WHAT THE TASK ASKS →
Please set down each of the lines below once more, exactly, omitting all pictures.

[Stored data entries]
++++++++++++++++++++

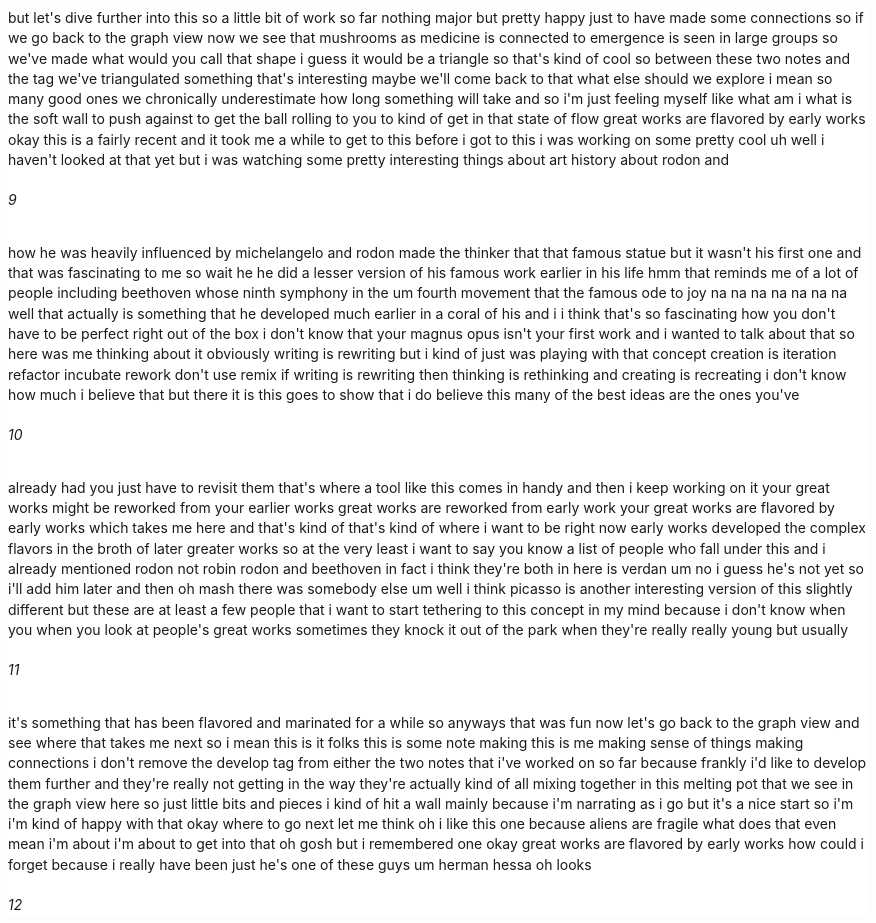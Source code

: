 but let's dive further into this so a little bit of work so far nothing major but pretty happy just to have made some connections so if we go back to the graph view now we see that mushrooms as medicine is connected to emergence is seen in large groups so we've made what would you call that shape i guess it would be a triangle so that's kind of cool so between these two notes and the tag we've triangulated something that's interesting maybe we'll come back to that what else should we explore i mean so many good ones we chronically underestimate how long something will take and so i'm just feeling myself like what am i what is the soft wall to push against to get the ball rolling to you to kind of get in that state of flow great works are flavored by early works okay this is a fairly recent and it took me a while to get to this before i got to this i was working on some pretty cool uh well i haven't looked at that yet but i was watching some pretty interesting things about art history about rodon and

###### 9

how he was heavily influenced by michelangelo and rodon made the thinker that that famous statue but it wasn't his first one and that was fascinating to me so wait he he did a lesser version of his famous work earlier in his life hmm that reminds me of a lot of people including beethoven whose ninth symphony in the um fourth movement that the famous ode to joy na na na na na na na well that actually is something that he developed much earlier in a coral of his and i i think that's so fascinating how you don't have to be perfect right out of the box i don't know that your magnus opus isn't your first work and i wanted to talk about that so here was me thinking about it obviously writing is rewriting but i kind of just was playing with that concept creation is iteration refactor incubate rework don't use remix if writing is rewriting then thinking is rethinking and creating is recreating i don't know how much i believe that but there it is this goes to show that i do believe this many of the best ideas are the ones you've

###### 10

already had you just have to revisit them that's where a tool like this comes in handy and then i keep working on it your great works might be reworked from your earlier works great works are reworked from early work your great works are flavored by early works which takes me here and that's kind of that's kind of where i want to be right now early works developed the complex flavors in the broth of later greater works so at the very least i want to say you know a list of people who fall under this and i already mentioned rodon not robin rodon and beethoven in fact i think they're both in here is verdan um no i guess he's not yet so i'll add him later and then oh mash there was somebody else um well i think picasso is another interesting version of this slightly different but these are at least a few people that i want to start tethering to this concept in my mind because i don't know when you when you look at people's great works sometimes they knock it out of the park when they're really really young but usually

###### 11

it's something that has been flavored and marinated for a while so anyways that was fun now let's go back to the graph view and see where that takes me next so i mean this is it folks this is some note making this is me making sense of things making connections i don't remove the develop tag from either the two notes that i've worked on so far because frankly i'd like to develop them further and they're really not getting in the way they're actually kind of all mixing together in this melting pot that we see in the graph view here so just little bits and pieces i kind of hit a wall mainly because i'm narrating as i go but it's a nice start so i'm i'm kind of happy with that okay where to go next let me think oh i like this one because aliens are fragile what does that even mean i'm about i'm about to get into that oh gosh but i remembered one okay great works are flavored by early works how could i forget because i really have been just he's one of these guys um herman hessa oh looks

###### 12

++++++++++++++++++++

SOLUTION TO THIS EXERCISE →
Source code

: but let's dive further into this so a little bit of work so far nothing major but pretty happy just to have made some connections so if we go back to the graph view now we see that mushrooms as medicine is connected to emergence is seen in large groups so we've made what would you call that shape i guess it would be a triangle so that's kind of cool so between these two notes and the tag we've triangulated something that's interesting maybe we'll come back to that what else should we explore i mean so many good ones we chronically underestimate how long something will take and so i'm just feeling myself like what am i what is the soft wall to push against to get the ball rolling to you to kind of get in that state of flow great works are flavored by early works okay this is a fairly recent and it took me a while to get to this before i got to this i was working on some pretty cool uh well i haven't looked at that yet but i was watching some pretty interesting things about art history about rodon and

###### 9

how he was heavily influenced by michelangelo and rodon made the thinker that that famous statue but it wasn't his first one and that was fascinating to me so wait he he did a lesser version of his famous work earlier in his life hmm that reminds me of a lot of people including beethoven whose ninth symphony in the um fourth movement that the famous ode to joy na na na na na na na well that actually is something that he developed much earlier in a coral of his and i i think that's so fascinating how you don't have to be perfect right out of the box i don't know that your magnus opus isn't your first work and i wanted to talk about that so here was me thinking about it obviously writing is rewriting but i kind of just was playing with that concept creation is iteration refactor incubate rework don't use remix if writing is rewriting then thinking is rethinking and creating is recreating i don't know how much i believe that but there it is this goes to show that i do believe this many of the best ideas are the ones you've

###### 10

already had you just have to revisit them that's where a tool like this comes in handy and then i keep working on it your great works might be reworked from your earlier works great works are reworked from early work your great works are flavored by early works which takes me here and that's kind of that's kind of where i want to be right now early works developed the complex flavors in the broth of later greater works so at the very least i want to say you know a list of people who fall under this and i already mentioned rodon not robin rodon and beethoven in fact i think they're both in here is verdan um no i guess he's not yet so i'll add him later and then oh mash there was somebody else um well i think picasso is another interesting version of this slightly different but these are at least a few people that i want to start tethering to this concept in my mind because i don't know when you when you look at people's great works sometimes they knock it out of the park when they're really really young but usually

###### 11

it's something that has been flavored and marinated for a while so anyways that was fun now let's go back to the graph view and see where that takes me next so i mean this is it folks this is some note making this is me making sense of things making connections i don't remove the develop tag from either the two notes that i've worked on so far because frankly i'd like to develop them further and they're really not getting in the way they're actually kind of all mixing together in this melting pot that we see in the graph view here so just little bits and pieces i kind of hit a wall mainly because i'm narrating as i go but it's a nice start so i'm i'm kind of happy with that okay where to go next let me think oh i like this one because aliens are fragile what does that even mean i'm about i'm about to get into that oh gosh but i remembered one okay great works are flavored by early works how could i forget because i really have been just he's one of these guys um herman hessa oh looks

###### 12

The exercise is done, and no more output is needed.